◆ WORK TO COMPLETE
Among the records that follow, how many lines include the string "endpoints"? Only the number is wanted.

◆ Records from a data collection

○ ○ ○ ○ ○ ○ ○

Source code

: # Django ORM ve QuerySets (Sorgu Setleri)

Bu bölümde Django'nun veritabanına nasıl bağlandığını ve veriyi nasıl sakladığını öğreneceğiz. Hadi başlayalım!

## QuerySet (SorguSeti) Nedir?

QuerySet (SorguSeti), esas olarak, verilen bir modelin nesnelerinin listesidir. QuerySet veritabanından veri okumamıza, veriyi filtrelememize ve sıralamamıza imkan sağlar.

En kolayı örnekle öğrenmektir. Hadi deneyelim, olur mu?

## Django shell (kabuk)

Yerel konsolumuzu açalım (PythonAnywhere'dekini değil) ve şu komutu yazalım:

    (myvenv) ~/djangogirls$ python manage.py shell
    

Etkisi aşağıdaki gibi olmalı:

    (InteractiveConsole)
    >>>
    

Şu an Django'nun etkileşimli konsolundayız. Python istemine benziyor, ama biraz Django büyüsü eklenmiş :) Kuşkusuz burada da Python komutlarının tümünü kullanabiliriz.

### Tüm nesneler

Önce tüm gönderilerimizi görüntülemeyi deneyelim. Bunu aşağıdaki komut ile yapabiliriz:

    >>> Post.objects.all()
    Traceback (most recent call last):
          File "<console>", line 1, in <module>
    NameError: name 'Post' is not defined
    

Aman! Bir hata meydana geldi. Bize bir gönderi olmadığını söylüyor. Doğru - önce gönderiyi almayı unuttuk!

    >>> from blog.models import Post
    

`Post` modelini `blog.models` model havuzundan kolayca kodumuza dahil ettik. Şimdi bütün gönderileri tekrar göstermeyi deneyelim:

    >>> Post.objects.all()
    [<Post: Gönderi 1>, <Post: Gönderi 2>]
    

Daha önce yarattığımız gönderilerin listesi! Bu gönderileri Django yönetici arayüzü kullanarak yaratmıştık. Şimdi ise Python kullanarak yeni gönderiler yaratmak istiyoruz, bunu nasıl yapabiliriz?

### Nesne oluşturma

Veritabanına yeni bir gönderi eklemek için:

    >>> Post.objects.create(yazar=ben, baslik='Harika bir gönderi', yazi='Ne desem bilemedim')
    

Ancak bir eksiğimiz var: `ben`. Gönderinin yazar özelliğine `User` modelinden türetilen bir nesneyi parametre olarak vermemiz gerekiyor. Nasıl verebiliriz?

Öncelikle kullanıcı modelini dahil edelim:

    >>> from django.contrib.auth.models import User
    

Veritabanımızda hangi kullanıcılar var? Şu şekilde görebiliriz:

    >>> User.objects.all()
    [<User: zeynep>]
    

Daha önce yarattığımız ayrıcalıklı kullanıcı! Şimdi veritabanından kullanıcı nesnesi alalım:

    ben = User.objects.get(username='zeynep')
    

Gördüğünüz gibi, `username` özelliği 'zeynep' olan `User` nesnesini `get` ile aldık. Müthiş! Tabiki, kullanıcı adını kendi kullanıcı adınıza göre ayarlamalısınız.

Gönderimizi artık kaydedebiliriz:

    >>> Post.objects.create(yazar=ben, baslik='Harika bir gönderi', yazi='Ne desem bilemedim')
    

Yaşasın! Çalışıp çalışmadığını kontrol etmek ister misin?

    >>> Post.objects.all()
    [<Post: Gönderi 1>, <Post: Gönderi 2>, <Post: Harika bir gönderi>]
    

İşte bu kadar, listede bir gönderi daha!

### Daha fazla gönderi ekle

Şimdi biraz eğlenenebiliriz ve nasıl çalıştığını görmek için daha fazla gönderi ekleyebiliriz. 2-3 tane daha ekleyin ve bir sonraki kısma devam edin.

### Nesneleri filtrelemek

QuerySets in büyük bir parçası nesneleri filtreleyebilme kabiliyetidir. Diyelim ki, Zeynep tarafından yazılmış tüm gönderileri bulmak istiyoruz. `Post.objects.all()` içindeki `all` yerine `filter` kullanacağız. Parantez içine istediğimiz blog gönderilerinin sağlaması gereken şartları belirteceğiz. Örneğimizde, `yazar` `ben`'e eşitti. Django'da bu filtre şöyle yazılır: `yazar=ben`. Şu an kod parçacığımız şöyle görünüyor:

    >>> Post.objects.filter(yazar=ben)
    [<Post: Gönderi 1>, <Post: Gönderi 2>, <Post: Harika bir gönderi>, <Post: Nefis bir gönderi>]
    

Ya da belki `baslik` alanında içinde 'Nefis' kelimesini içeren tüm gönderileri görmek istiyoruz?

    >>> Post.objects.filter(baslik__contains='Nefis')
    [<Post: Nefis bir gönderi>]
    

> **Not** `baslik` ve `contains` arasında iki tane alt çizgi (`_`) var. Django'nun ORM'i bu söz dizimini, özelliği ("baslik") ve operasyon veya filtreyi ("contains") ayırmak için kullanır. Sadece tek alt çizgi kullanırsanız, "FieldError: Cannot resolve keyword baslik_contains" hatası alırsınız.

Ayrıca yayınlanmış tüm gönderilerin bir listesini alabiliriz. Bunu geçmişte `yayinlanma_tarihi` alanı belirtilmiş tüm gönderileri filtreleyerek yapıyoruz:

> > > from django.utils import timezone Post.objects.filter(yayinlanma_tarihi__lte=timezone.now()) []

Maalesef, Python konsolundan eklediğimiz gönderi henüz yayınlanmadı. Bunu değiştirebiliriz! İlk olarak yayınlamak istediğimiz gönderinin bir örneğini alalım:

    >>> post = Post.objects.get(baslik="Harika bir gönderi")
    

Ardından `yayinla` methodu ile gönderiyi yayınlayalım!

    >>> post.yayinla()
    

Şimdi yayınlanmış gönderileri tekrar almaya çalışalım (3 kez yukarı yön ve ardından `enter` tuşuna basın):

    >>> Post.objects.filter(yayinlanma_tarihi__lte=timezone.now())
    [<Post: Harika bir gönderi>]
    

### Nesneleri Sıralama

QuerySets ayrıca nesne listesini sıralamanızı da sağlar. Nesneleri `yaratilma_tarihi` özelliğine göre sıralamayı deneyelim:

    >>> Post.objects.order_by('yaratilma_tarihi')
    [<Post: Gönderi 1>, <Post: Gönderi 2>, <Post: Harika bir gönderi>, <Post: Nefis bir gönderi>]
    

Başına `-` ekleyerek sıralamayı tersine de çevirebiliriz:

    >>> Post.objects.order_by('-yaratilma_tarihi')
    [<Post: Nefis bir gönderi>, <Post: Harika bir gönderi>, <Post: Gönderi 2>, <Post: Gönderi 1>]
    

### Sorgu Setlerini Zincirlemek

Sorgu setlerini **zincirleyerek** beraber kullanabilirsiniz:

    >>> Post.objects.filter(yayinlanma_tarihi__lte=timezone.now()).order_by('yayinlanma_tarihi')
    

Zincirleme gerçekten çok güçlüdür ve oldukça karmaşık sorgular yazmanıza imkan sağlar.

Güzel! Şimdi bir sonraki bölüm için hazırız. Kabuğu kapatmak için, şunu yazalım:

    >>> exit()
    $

○ ○ ○ ○ ○ ○ ○

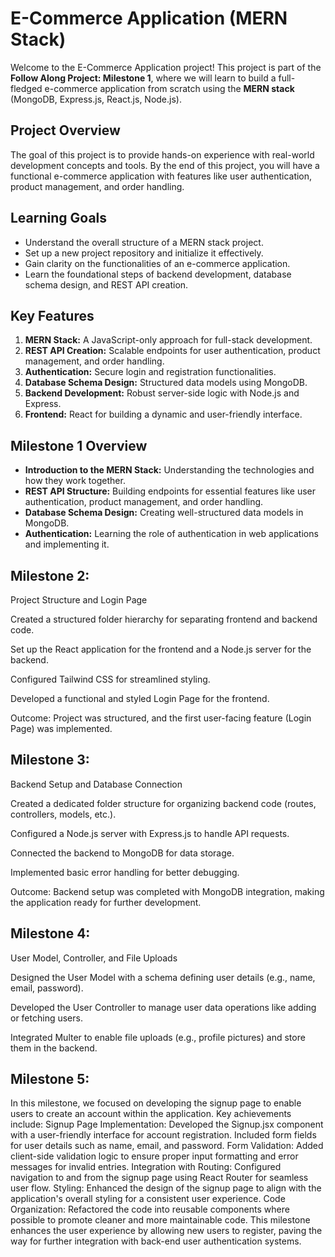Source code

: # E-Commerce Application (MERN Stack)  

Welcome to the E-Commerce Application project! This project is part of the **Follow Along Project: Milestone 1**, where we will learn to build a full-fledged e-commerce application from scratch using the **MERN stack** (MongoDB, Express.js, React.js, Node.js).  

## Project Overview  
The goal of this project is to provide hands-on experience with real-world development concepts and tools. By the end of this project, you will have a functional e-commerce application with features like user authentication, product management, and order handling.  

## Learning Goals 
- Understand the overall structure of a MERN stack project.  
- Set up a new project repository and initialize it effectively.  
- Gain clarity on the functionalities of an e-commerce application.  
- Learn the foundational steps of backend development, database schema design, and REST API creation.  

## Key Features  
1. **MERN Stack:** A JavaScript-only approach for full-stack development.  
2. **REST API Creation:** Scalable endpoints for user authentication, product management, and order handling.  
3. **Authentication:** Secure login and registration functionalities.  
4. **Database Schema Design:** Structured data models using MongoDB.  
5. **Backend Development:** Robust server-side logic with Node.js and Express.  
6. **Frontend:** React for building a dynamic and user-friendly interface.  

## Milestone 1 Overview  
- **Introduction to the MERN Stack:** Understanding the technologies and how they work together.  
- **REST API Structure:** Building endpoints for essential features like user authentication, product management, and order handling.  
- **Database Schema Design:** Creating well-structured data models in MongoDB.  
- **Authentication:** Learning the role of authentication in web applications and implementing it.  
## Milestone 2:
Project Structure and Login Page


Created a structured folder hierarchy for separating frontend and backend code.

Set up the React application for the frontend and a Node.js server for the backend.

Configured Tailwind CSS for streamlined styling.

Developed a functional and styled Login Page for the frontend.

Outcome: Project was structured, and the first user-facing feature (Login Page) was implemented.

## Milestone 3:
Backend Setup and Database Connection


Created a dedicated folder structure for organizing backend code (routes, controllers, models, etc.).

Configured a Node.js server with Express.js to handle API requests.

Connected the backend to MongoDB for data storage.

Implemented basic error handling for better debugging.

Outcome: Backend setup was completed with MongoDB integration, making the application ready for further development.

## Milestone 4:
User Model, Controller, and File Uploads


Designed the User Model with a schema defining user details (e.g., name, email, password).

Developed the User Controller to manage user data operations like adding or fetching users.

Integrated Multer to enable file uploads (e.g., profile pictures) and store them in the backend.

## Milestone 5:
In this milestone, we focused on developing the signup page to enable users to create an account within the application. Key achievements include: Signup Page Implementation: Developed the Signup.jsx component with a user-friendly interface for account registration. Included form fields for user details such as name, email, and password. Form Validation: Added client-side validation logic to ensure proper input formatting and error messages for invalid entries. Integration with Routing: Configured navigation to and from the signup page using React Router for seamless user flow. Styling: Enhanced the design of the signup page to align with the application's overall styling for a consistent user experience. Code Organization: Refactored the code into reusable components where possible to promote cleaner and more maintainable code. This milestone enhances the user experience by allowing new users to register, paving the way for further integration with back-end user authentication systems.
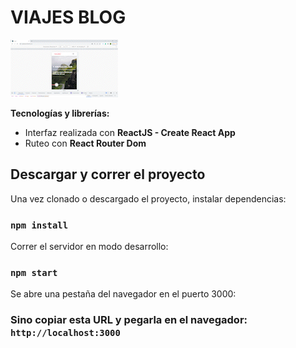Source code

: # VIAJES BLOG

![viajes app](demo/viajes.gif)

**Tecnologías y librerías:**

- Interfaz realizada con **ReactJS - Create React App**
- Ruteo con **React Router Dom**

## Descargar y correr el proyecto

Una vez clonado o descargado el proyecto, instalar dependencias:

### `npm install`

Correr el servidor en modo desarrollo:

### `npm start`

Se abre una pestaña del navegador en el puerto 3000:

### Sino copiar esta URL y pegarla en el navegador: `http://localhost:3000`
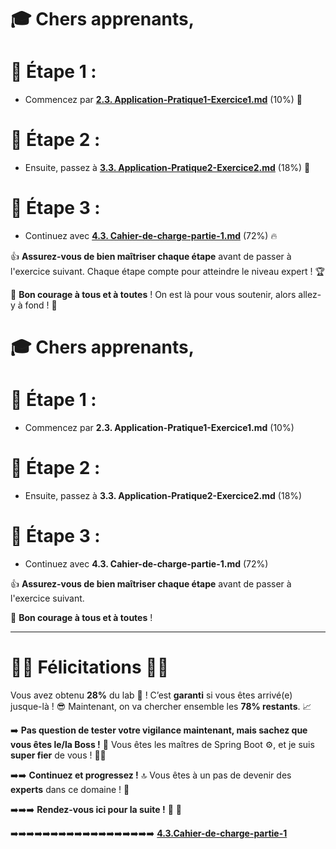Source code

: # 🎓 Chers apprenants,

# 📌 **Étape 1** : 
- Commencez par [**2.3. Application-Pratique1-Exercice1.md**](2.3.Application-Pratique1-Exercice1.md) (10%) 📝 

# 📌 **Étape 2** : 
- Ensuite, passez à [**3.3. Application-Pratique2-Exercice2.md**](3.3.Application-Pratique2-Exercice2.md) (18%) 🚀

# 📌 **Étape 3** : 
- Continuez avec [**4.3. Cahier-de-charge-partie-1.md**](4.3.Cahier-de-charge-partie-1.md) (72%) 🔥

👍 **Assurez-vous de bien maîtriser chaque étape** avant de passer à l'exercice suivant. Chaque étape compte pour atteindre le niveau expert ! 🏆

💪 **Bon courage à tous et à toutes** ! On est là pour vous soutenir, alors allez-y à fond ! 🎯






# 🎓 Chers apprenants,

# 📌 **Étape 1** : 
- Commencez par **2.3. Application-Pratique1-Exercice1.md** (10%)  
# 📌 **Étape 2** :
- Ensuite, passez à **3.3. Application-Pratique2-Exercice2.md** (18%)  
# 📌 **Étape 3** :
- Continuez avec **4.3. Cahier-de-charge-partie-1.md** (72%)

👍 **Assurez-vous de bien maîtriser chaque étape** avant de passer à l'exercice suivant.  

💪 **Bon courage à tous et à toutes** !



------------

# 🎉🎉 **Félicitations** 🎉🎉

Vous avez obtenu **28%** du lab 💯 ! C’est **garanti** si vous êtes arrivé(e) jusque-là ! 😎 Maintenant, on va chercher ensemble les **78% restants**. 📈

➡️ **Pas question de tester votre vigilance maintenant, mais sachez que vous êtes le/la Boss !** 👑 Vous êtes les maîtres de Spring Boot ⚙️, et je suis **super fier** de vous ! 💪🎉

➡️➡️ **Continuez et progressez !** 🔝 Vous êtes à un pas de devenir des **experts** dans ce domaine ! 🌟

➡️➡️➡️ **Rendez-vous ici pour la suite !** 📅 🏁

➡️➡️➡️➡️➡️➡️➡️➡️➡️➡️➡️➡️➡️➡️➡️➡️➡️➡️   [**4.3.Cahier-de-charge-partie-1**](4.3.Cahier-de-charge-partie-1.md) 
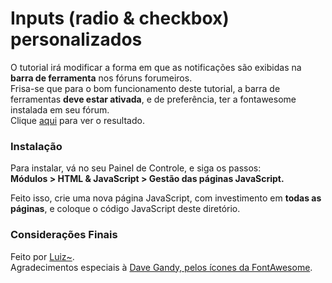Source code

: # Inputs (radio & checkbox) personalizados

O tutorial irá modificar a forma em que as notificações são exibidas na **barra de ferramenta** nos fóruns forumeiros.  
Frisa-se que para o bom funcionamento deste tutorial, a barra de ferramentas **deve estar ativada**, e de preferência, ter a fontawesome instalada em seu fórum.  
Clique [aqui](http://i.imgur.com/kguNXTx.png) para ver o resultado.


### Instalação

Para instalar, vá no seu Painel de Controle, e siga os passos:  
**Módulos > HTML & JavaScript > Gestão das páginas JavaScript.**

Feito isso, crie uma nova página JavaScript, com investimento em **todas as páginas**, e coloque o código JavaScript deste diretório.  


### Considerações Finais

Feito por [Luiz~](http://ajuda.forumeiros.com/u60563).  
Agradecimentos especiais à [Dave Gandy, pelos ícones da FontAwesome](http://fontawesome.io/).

○ ○ ○ ○ ○ ○ ○

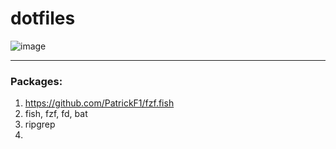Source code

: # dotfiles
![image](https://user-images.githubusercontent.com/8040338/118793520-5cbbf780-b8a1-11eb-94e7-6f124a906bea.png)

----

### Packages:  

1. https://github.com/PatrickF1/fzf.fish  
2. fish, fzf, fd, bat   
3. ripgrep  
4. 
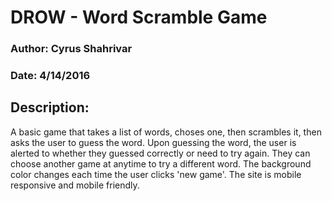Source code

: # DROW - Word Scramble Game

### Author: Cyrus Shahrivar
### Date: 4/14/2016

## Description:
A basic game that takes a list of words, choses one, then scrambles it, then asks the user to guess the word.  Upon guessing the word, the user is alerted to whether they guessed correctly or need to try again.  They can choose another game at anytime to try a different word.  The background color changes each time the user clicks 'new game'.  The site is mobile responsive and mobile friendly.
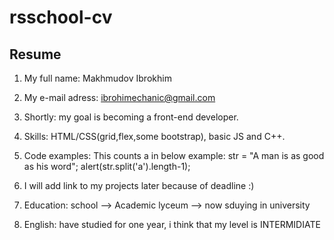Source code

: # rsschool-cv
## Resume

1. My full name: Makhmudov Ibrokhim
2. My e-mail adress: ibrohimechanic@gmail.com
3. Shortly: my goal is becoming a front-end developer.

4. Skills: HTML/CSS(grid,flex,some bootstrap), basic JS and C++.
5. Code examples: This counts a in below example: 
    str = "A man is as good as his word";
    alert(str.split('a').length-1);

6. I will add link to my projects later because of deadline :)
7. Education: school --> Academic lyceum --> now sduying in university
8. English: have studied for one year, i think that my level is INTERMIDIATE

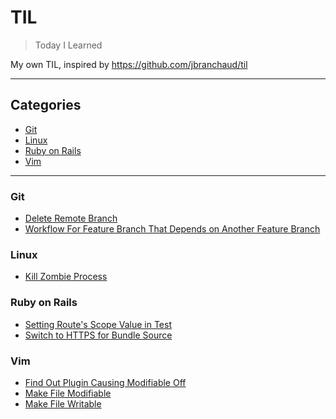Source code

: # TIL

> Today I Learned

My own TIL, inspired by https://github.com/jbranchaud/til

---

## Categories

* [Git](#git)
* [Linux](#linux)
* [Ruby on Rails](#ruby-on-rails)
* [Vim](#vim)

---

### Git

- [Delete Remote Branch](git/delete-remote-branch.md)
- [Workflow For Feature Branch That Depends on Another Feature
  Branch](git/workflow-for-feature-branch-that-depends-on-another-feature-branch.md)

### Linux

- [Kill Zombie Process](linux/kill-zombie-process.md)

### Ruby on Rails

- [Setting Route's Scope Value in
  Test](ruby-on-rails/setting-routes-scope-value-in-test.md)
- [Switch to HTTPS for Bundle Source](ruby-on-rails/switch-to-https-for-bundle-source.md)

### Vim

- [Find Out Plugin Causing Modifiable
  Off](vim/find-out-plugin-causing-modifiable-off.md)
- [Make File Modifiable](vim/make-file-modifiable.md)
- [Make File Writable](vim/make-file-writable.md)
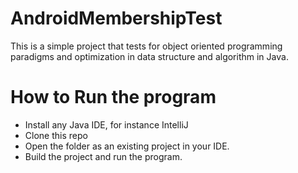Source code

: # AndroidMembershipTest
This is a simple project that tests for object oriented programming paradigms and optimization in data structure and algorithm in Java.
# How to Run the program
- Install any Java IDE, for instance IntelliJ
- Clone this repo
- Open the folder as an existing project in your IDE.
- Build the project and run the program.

○ ○ ○ ○ ○ ○ ○

◆ SOLUTION
2